Upgrade from 1.5.3 or 1.5.4 to 1.5.5 on Cloudera Embedded Container Service

You can upgrade your existing Cloudera Data Services on premises version 1.5.3 or 1.5.4 to 1.5.5 without performing uninstalling the previous version.

  1. In Cloudera Manager, navigate to Cloudera on premises and click the icon, then click Update.
  2. On the Getting Started page, you can select the Install method - Air Gapped or Internet and proceed.

    Internet install method

    Air Gapped install method

    Click Next.

  3. On the Collect Information page, click Next.
  4. On the Install Parcels page, click Next.
  5. Click Next after the upgrade is complete .
  6. After the upgrade is complete, the Summary page appears. You can now Launch Cloudera on premises from here.
    If you see a Longhorn Health Test message about a degraded Longhorn volume, wait for the cluster repair to complete.
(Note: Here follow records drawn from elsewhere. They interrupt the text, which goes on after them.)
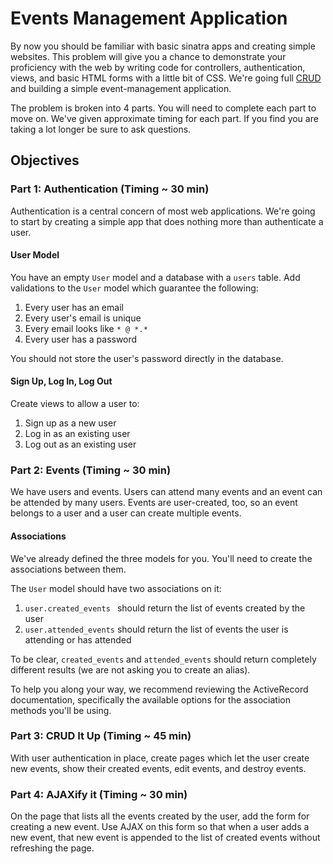 # Events Management Application

By now you should be familiar with basic sinatra apps and creating simple websites.  This problem will give you a chance to demonstrate your proficiency with the web by writing code for controllers, authentication, views, and basic HTML forms with a little bit of CSS. We're going full [CRUD](http://en.wikipedia.org/wiki/Create,_read,_update_and_delete) and building a simple event-management application.

The problem is broken into 4 parts.  You will need to complete each part to move on. We've given approximate timing for each part.  If you find you are taking a lot longer be sure to ask questions.

## Objectives

### Part 1: Authentication (Timing ~ 30 min)

Authentication is a central concern of most web applications.  We're going to start by creating a simple app that does nothing more than authenticate a user.


#### User Model

You have an empty `User` model and a database with a `users` table.  Add validations to the `User` model which guarantee the following:

1. Every user has an email
2. Every user's email is unique
3. Every email looks like `* @ *.*`
4. Every user has a password

You should not store the user's password directly in the database.

#### Sign Up, Log In, Log Out

Create views to allow a user to:

1. Sign up as a new user
2. Log in as an existing user
3. Log out as an existing user

### Part 2: Events  (Timing ~ 30 min)
We have users and events.  Users can attend many events and an event can be attended by many users.  Events are user-created, too, so an event belongs to a user and a user can create multiple events.

#### Associations

We've already defined the three models for you.  You'll need to create the associations between them.

The `User` model should have two associations on it:

1. ``user.created_events
`` should return the list of events created by the user
2. ``user.attended_events`` should return the list of events the user is attending or has attended

To be clear, ```created_events``` and ```attended_events``` should return completely different results (we are not asking you to create an alias).

To help you along your way, we recommend reviewing the ActiveRecord documentation, specifically the available options for the association methods you'll be using.


### Part 3: CRUD It Up (Timing ~ 45 min)

With user authentication in place, create pages which let the user create new events, show their created events, edit events, and destroy events.

### Part 4: AJAXify it (Timing ~ 30 min)
On the page that lists all the events created by the user, add the form for creating a new event.  Use AJAX on this form so that when a user adds a new event, that new event is appended to the list of created events without refreshing the page.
    Or you can navigate to the Cloudera Data Services on premises page and click Open Cloudera on premises.

    Cloudera Data Services on premises opens in a new window.
  • If the upgrade stalls, do the following:
    1. Check the status of all pods by running the following command on the server node:
      export PATH=$PATH:/opt/cloudera/parcels/ECS/installer/install/bin/linux/:/opt/cloudera/parcels/ECS/docker
      export KUBECONFIG=~/kubeconfig
      
      kubectl get pods --all-namespaces
    2. If there are any pods stuck in "Terminating" state, then force terminate the pod using the following command:
      kubectl delete pods <NAME OF THE POD> -n <NAMESPACE> --grace-period=0 —force 

      If the upgrade still does not resume, continue with the remaining steps.

    3. If there are any pods in the "Pending" state, then you can try to reschedule the pods in the "Pending state" by restarting the yunikorn-scheduler. Run the following commands to restart yunikorn-scheduler:
      kubectl get pods -n yunikorn
      
      kubectl get deploy -n yunikorn
      
      kubectl scale --replicas=0 -n yunikorn deployment/yunikorn-scheduler
      
      kubectl get deploy -n yunikorn
      
      kubectl scale --replicas=1 -n yunikorn deployment/yunikorn-scheduler
      
      kubectl get deploy -n yunikorn
    4. In the Admin Console, go to the service and click Web UI > Storage UI.

      The Longhorn dashboard opens.

    5. Check the "In Progress" section of the dashboard to see whether there are any volumes stuck in the attaching/detaching state in. If a volume is that state, reboot its host.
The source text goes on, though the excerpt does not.